The K.C. Chiefs And The New League Year

6 of 9

Safer Helmet Design

This is a bell you’ve heard me ring before. Until enough people call for a safer helmet technology, like many other challenges that arise in our society, it may not come to be.

In September of 2013 the NFL launched a $10M incentive program calling for new technologies in the making of safer helmets.

I’ve often wondered, if we can send a human to the moon… why can’t we design a safe helmet? If we can create a bulletproof vest, why not an injury proof helmet?
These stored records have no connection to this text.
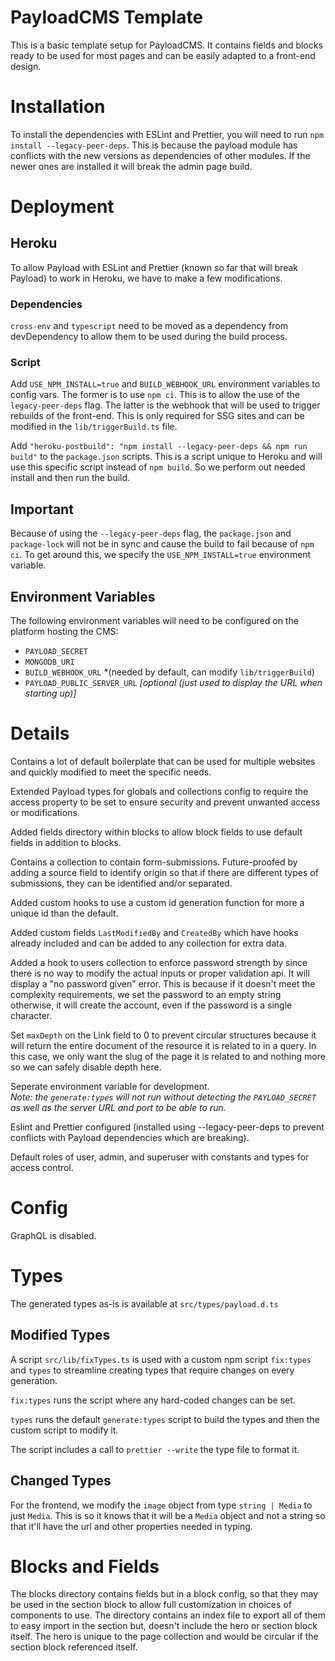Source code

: # PayloadCMS Template

This is a basic template setup for PayloadCMS. It contains fields and
blocks ready to be used for most pages and can be easily adapted to a
front-end design.

# Installation

To install the dependencies with ESLint and Prettier, you will need to
run `npm install --legacy-peer-deps`. This is because the payload module
has conflicts with the new versions as dependencies of other modules.
If the newer ones are installed it will break the admin page build.

# Deployment

## Heroku

To allow Payload with ESLint and Prettier (known so far that will break Payload) 
to work in Heroku, we have to make a few modifications.

### Dependencies

`cross-env` and `typescript` need to be moved as a dependency from devDependency
to allow them to be used during the build process.

### Script

Add `USE_NPM_INSTALL=true` and `BUILD_WEBHOOK_URL` environment variables to config 
vars. The former is to use `npm ci`. This is to allow the use of the `legacy-peer-deps` 
flag. The latter is the webhook that will be used to trigger rebuilds of the front-end.
This is only required for SSG sites and can be modified in the `lib/triggerBuild.ts` file.

Add `"heroku-postbuild": "npm install --legacy-peer-deps && npm run build"` to
the `package.json` scripts. This is a script unique to Heroku and will use this
specific script instead of `npm build`. So we perform out needed install and
then run the build.

## **Important**

Because of using the `--legacy-peer-deps` flag, the `package.json` and
`package-lock` will not be in sync and cause the build to fail because
of `npm ci`. To get around this, we specify the `USE_NPM_INSTALL=true`
environment variable.

## Environment Variables

The following environment variables will need to be configured on the
platform hosting the CMS:

- `PAYLOAD_SECRET`
- `MONGODB_URI`
- `BUILD_WEBHOOK_URL` *(needed by default, can modify `lib/triggerBuild`)
- `PAYLOAD_PUBLIC_SERVER_URL` *[optional (just used to display the URL when starting up)]*

# Details

Contains a lot of default boilerplate that can be used for multiple
websites and quickly modified to meet the specific needs.

Extended Payload types for globals and collections config to require the
access property to be set to ensure security and prevent unwanted
access or modifications.

Added fields directory within blocks to allow block fields to use
default fields in addition to blocks.

Contains a collection to contain form-submissions. Future-proofed by
adding a source field to identify origin so that if there are different
types of submissions, they can be identified and/or separated.

Added custom hooks to use a custom id generation function for more a
unique id than the default.

Added custom fields `LastModifiedBy` and `CreatedBy` which have hooks
already included and can be added to any collection for extra data.

Added a hook to users collection to enforce password strength by since
there is no way to modify the actual inputs or proper validation api. It
will display a "no password given" error. This is because if it doesn't
meet the complexity requirements, we set the password to an empty string
otherwise, it will create the account, even if the password is a single
character.

Set `maxDepth` on the Link field to 0 to prevent circular structures because
it will return the entire document of the resource it is related to in
a query. In this case, we only want the slug of the page it is related to
and nothing more so we can safely disable depth here.

Seperate environment variable for development.\
*Note: the `generate:types` will not run without detecting the* 
*`PAYLOAD_SECRET` as well as the server URL and port to be able*
*to run.*

Eslint and Prettier configured (installed using --legacy-peer-deps to
prevent conflicts with Payload dependencies which are breaking).

Default roles of user, admin, and superuser with constants and
types for access control.

# Config

GraphQL is disabled.

# Types

The generated types as-is is available at `src/types/payload.d.ts`

## Modified Types

A script `src/lib/fixTypes.ts` is used with a custom npm script `fix:types` and
`types` to streamline creating types that require changes on every generation.

`fix:types` runs the script where any hard-coded changes can be set.

`types` runs the default `generate:types` script to build the types and then the
custom script to modify it.

The script includes a call to `prettier --write` the type file to format it.

## Changed Types

For the frontend, we modify the `image` object from type `string | Media` to just
`Media`. This is so it knows that it will be a `Media` object and not a string so
that it'll have the url and other properties needed in typing.

# Blocks and Fields

The blocks directory contains fields but in a block config, so that they may be used
in the section block to allow full customization in choices of components to use.
The directory contains an index file to export all of them to easy import in the
section but, doesn't include the hero or section block itself. The hero is unique
to the page collection and would be circular if the section block referenced itself.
I’ve given the helmet some thought myself and wondered why the design can’t include three layers: the inner layer would cushion the skull (as it does now), the mid-layer would be a harder unbreakable but flexible surface and the outer layer would be softer to cushion the blow that does the damage in most cases of a concussion.

Here are some suggested designs from a Popular Science article called “The Helmet Can Save Football,”

1. Xenith X2 Helmet (click on the helmet for more information)

2. SGH Helmet (click on the helmet for more information)

3. Guardian Cap (click on the helmet for more information)

The Guardian Cap comes closest to what I have had in mind only the outer cap would be permanently attached. Plus, I see no reason for the outer shell to be anything but one smooth surface. Besides, teams aren’t going to go for anything that won’t allow their team logos to be easily identifiable.

Each of these helmets offers some aspect which could be incorporated into a safer helmet. The Xenith X2 offers air-filled cylinders that compress upon impact and could act like a car airbag in reverse… instead of beginning by inflating they would simply deflate. The SGH helmet offers the Kevlar and carbon which would act as that stiff buffer from the outside influence of being struck by another’s helmet or the ground.

Safe helmets is a conversation we can not drop the ball on. Does anyone see the popularity of football going away? Right, me either. That’s why we must push, in whatever ways are possible, to make Pro Football responsible for taking the lead in making it happen and not the other way around. Launching an incentive program is a positive step but while waiting for some tinkering genius in a garage located in Somewhere, USA to come up with the answer, a lot of young players lives and health are being threatened by the very game we love so much.